2.3.2 Mecanismos de acesso à saúde no Brasil

Existem vários mecanismos para o efetivo acesso à saúde, estes podem ser gratuitos ou onerosos, programas estabelecidos pelo Estado ou iniciativas privadas, e podem abranger todo o território nacional ou tratar-se de iniciativas locais.

Primeiramente, conforme já descrito neste trabalho, tem-se o Sistema Único de Saúde (SUS), que é um dos maiores sistemas públicos de saúde do mundo, abrange desde o simples atendimento para avaliação da pressão arterial até o transplante de órgãos, e busca a garantia do acesso integral, universal e gratuito para toda a população do país (MINISTÉRIO DA SAÚDE, 2020).

Contudo, sabe-se que, na prática, o sistema público de saúde possui problemas quanto à sua gestão e financiamento, não sendo raras as notícias de falta de fornecimento de serviços, medicamentos e tratamentos, especialmente de média e alta complexidade em algumas regiões. Nesse cenário, é comum que as pessoas que tenham condições financeiras se utilizem de planos de saúde como principal mecanismo para garantia do seu acesso à saúde. O plano de saúde é um serviço oferecido por empresas privadas, com intuito de prestar assistência médica e hospitalar.

Nos casos em que o SUS ou o plano de saúde negam o fornecimento do serviço de saúde necessário para o tratamento da moléstia, é comum que o indivíduo necessite buscar a resolução da demanda por vias judiciais. A judicialização trata-se do pleito judicial de diversos serviços de saúde, como insumos, medicamentos, instalações, assistência em saúde, ou outras demandas protegidas pela garantia do princípio constitucional do direito à saúde.
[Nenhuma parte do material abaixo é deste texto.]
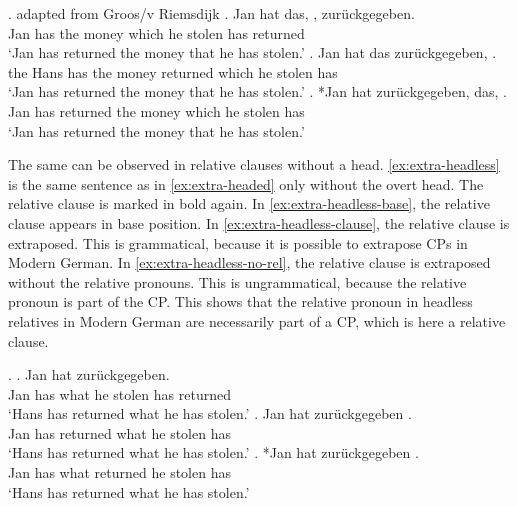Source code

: \ex. \label{ex:extra-headed} adapted from Groos/v Riemsdijk
\ag. Jan hat das,    , zurückgegeben.\\
Jan has the money which he stolen has returned\\
\glt `Jan has returned the money that he has stolen.'\label{ex:extra-headed-base}
\bg. Jan hat das zurückgegeben,    .\\
the Hans has the money returned which he stolen has\\
\glt `Jan has returned the money that he has stolen.'\label{ex:extra-headed-only-clause}
\cg. *Jan hat zurückgegeben, das,    .\\
Jan has returned the money which he stolen has\\
\glt `Jan has returned the money that he has stolen.'\label{ex:extra-headed-head-clause}

The same can be observed in relative clauses without a head. \ref{ex:extra-headless} is the same sentence as in \ref{ex:extra-headed} only without the overt head. The relative clause is marked in bold again.
In \ref{ex:extra-headless-base}, the relative clause appears in base position. In \ref{ex:extra-headless-clause}, the relative clause is extraposed. This is grammatical, because it is possible to extrapose CPs in Modern German. In \ref{ex:extra-headless-no-rel}, the relative clause is extraposed without the relative pronouns. This is ungrammatical, because the relative pronoun is part of the CP.
This shows that the relative pronoun in headless relatives in Modern German are necessarily part of a CP, which is here a relative clause.

\ex.\label{ex:extra-headless}
\ag. Jan hat     zurückgegeben.\\
Jan has what he stolen has returned\\
`Hans has returned what he has stolen.' \citet[185]{groos1981}\label{ex:extra-headless-base}
\bg. Jan hat zurückgegeben    .\\
Jan has returned what he stolen has\\
`Hans has returned what he has stolen.' \citet[185]{groos1981}\label{ex:extra-headless-clause}
\bg. *Jan hat  zurückgegeben   .\\
Jan has what returned he stolen has\\
`Hans has returned what he has stolen.' \citet[185]{groos1981}\label{ex:extra-headless-no-rel}

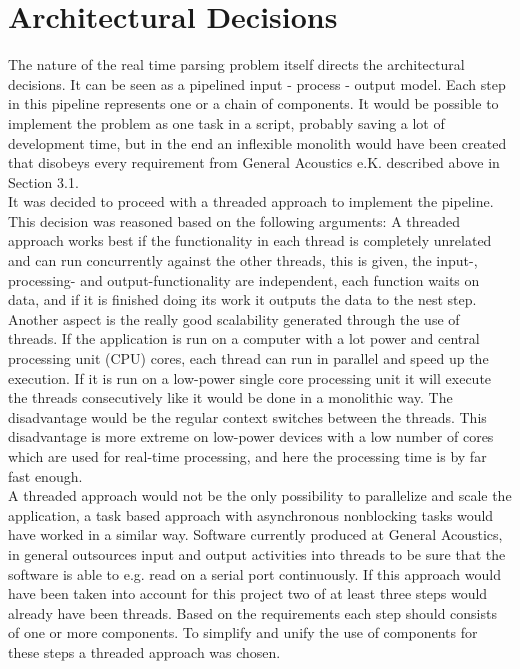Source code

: \section{Architectural Decisions}
The nature of the real time parsing problem itself directs the architectural decisions. It can be seen as a pipelined input - process - output model. Each step in this pipeline represents one or a chain of components. It would be possible to implement the problem as one task in a script, probably saving a lot of development time, but in the end an inflexible monolith would have been created that disobeys every requirement from General Acoustics e.K. described above in Section 3.1.\\ It was decided to proceed with a threaded approach to implement the pipeline. This decision was reasoned based on the following arguments: A threaded approach works best if the functionality in each thread is completely unrelated and can run concurrently against the other threads, this is given, the input-, processing- and output-functionality are independent, each function waits on data, and if it is finished doing its work it outputs the data to the nest step. Another aspect is the really good scalability generated through the use of threads. If the application is run on a computer with a lot power and central processing unit (CPU) cores, each thread can run in parallel and speed up the execution. If it is run on a low-power single core processing unit it will execute the threads consecutively like it would be done in a monolithic way. The disadvantage would be the regular context switches between the threads. This disadvantage is more extreme on low-power devices with a low number of cores which are used for real-time processing, and here the processing time is by far fast enough.\\ A threaded approach would not be the only possibility to parallelize and scale the application, a task based approach with asynchronous nonblocking tasks would have worked in a similar way. Software currently produced at General Acoustics, in general outsources input and output activities into threads to be sure that the software is able to e.g. read on a serial port continuously. If this approach would have been taken into account for this project two of at least three steps would already have been threads. Based on the requirements each step should consists of one or more components. To simplify and unify the use of components for these steps a threaded approach was chosen.\\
Alguns projetos locais visam à garantia do acesso à saúde de forma mais ampla, célere e desburocratizada, buscando meios para evitar a judicialização. Esse é o caso do Programa SUS Mediado, aplicado nos Estados do Rio Grande do Norte e Rondônia, e do CAMEDIS (Câmara Permanente Distrital de Mediação em Saúde), aplicado no Distrito Federal. Esses programas buscam a mediação entre o indivíduo, a Defensoria Pública do Estado, a Secretaria de Saúde do Município e o SUS, como alternativa à judicialização para solucionar as demandas do indivíduo.

Também existem outros programas focados na diminuição das demandas judiciais de saúde por meio da mediação entre o indivíduo e seu plano de saúde, como o caso do Núcleo Permanente de Métodos Consensuais (Nupemec), que está iniciando a sua aplicação no Estado do Rio de Janeiro.

Destarte, ultrapassada essa análise do direito à saúde à luz da Constituição Federal de 1988, bem como do acesso aos serviços de saúde, direcionar-se-á o estudo, no capítulo seguinte, ao tema da judicialização das políticas públicas de saúde.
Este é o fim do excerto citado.